Can you pull out each line of the data below that includes the word "when"?

Top of Listed entries

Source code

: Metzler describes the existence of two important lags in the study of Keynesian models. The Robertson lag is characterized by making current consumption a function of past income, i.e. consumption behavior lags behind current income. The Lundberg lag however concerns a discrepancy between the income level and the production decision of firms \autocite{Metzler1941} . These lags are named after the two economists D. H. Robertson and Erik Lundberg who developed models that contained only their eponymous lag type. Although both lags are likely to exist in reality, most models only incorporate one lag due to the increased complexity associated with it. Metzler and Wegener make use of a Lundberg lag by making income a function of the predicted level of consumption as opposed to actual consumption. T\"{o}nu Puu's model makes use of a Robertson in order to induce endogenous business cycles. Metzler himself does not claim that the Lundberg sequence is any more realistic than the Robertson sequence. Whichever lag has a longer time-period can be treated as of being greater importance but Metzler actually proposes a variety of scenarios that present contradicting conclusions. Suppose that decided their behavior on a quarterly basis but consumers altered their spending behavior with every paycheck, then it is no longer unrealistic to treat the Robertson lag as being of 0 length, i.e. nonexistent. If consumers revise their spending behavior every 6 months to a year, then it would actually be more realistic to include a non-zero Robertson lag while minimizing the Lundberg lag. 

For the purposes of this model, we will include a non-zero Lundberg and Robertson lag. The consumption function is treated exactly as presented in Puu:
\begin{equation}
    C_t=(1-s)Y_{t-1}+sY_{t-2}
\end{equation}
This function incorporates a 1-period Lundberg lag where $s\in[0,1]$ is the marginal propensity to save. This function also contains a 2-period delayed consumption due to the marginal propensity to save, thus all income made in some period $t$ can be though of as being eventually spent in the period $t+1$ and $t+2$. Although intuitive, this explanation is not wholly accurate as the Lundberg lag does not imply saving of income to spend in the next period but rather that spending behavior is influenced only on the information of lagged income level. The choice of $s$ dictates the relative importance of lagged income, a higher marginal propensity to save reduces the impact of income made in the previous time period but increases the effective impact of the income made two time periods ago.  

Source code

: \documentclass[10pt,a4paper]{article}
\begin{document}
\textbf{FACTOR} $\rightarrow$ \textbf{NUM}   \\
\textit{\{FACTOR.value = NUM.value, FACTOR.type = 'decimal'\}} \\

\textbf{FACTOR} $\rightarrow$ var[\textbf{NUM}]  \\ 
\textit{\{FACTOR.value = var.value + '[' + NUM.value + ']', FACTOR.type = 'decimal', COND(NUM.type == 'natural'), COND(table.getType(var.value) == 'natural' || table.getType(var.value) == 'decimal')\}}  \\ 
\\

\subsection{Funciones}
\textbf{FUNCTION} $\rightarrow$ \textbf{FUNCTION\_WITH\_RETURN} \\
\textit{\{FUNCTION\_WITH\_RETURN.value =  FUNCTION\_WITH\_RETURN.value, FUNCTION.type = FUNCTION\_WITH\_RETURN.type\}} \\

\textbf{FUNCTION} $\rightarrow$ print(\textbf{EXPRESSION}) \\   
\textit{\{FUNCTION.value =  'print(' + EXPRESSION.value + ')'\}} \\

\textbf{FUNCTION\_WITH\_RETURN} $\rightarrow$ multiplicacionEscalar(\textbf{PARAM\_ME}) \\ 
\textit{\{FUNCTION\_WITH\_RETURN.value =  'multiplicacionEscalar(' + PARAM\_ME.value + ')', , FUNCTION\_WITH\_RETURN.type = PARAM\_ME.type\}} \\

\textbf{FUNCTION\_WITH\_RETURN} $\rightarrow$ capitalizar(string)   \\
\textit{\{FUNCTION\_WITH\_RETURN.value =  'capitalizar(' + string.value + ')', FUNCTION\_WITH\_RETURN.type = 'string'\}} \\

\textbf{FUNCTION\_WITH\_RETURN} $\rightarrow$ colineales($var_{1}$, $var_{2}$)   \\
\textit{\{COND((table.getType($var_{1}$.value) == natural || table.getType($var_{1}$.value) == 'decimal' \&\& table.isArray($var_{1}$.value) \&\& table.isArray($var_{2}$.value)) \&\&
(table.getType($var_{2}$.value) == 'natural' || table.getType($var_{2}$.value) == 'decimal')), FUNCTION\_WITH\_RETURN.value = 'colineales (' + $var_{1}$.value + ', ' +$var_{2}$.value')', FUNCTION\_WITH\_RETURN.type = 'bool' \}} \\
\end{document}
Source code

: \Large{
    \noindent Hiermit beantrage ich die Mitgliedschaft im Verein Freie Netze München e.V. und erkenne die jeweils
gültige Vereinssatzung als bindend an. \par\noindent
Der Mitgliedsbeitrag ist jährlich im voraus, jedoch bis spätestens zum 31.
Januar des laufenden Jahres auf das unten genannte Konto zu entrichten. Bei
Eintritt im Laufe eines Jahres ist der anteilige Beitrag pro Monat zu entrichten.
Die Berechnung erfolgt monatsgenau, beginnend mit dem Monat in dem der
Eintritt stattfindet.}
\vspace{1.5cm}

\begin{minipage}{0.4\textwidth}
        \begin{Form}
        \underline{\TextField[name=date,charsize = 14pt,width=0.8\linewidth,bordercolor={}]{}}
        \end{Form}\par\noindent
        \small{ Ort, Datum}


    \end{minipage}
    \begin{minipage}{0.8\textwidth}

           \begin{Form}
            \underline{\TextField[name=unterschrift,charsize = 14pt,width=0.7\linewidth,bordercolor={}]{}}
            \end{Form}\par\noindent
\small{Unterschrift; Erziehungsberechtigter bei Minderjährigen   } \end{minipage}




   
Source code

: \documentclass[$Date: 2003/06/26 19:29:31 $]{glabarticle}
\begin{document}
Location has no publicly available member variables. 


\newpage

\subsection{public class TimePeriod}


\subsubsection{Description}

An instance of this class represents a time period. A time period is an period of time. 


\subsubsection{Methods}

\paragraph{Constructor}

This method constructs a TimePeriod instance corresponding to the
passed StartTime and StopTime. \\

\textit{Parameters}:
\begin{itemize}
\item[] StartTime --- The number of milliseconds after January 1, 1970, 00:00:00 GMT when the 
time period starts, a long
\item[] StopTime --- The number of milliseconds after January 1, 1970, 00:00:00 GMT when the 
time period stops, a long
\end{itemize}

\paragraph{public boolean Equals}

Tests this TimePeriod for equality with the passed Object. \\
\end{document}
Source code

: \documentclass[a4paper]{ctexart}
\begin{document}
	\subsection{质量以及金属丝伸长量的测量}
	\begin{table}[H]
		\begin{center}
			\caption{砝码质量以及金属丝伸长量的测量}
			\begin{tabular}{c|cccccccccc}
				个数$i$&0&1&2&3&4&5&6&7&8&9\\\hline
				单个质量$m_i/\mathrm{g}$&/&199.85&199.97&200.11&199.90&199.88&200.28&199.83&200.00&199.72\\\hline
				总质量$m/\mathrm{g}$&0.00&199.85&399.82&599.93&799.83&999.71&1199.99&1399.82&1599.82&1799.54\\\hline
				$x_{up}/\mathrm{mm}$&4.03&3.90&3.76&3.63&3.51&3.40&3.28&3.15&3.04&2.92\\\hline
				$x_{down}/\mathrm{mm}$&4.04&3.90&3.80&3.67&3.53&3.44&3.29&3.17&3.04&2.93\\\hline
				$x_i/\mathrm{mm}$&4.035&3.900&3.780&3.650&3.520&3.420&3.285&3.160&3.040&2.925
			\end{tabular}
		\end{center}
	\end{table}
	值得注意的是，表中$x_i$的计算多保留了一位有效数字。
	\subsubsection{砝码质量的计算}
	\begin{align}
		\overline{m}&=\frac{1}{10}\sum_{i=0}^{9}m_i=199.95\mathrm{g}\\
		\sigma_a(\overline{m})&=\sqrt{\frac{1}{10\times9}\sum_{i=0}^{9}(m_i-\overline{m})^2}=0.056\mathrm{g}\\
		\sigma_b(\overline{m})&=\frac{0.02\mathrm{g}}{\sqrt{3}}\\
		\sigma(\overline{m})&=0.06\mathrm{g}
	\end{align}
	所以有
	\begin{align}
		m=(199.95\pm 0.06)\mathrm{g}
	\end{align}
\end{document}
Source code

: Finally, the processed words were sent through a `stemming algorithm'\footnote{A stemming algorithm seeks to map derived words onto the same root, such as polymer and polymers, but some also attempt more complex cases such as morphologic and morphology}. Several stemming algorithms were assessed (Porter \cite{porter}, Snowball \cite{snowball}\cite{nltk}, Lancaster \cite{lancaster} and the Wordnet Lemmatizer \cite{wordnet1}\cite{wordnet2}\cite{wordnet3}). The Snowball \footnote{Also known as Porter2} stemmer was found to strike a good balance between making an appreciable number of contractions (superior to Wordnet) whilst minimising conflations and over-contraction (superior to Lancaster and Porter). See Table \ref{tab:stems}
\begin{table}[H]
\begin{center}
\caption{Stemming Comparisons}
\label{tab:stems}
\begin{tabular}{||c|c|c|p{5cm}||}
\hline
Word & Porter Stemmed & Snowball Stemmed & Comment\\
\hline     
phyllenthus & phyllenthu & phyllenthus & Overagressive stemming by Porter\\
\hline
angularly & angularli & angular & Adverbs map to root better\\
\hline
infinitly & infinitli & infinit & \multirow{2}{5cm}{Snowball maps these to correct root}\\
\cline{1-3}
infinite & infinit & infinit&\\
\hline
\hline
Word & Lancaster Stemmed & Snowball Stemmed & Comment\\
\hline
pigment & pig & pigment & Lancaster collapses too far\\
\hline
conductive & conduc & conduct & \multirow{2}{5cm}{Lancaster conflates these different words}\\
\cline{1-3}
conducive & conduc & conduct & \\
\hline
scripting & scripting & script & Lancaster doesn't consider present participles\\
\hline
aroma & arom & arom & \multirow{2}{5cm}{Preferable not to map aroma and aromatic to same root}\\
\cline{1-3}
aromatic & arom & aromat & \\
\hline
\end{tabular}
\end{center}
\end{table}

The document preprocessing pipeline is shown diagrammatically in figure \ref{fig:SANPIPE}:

Bottom of Listed entries

▶ _Result of this exercise_:
\item[] StartTime --- The number of milliseconds after January 1, 1970, 00:00:00 GMT when the 
\item[] StopTime --- The number of milliseconds after January 1, 1970, 00:00:00 GMT when the 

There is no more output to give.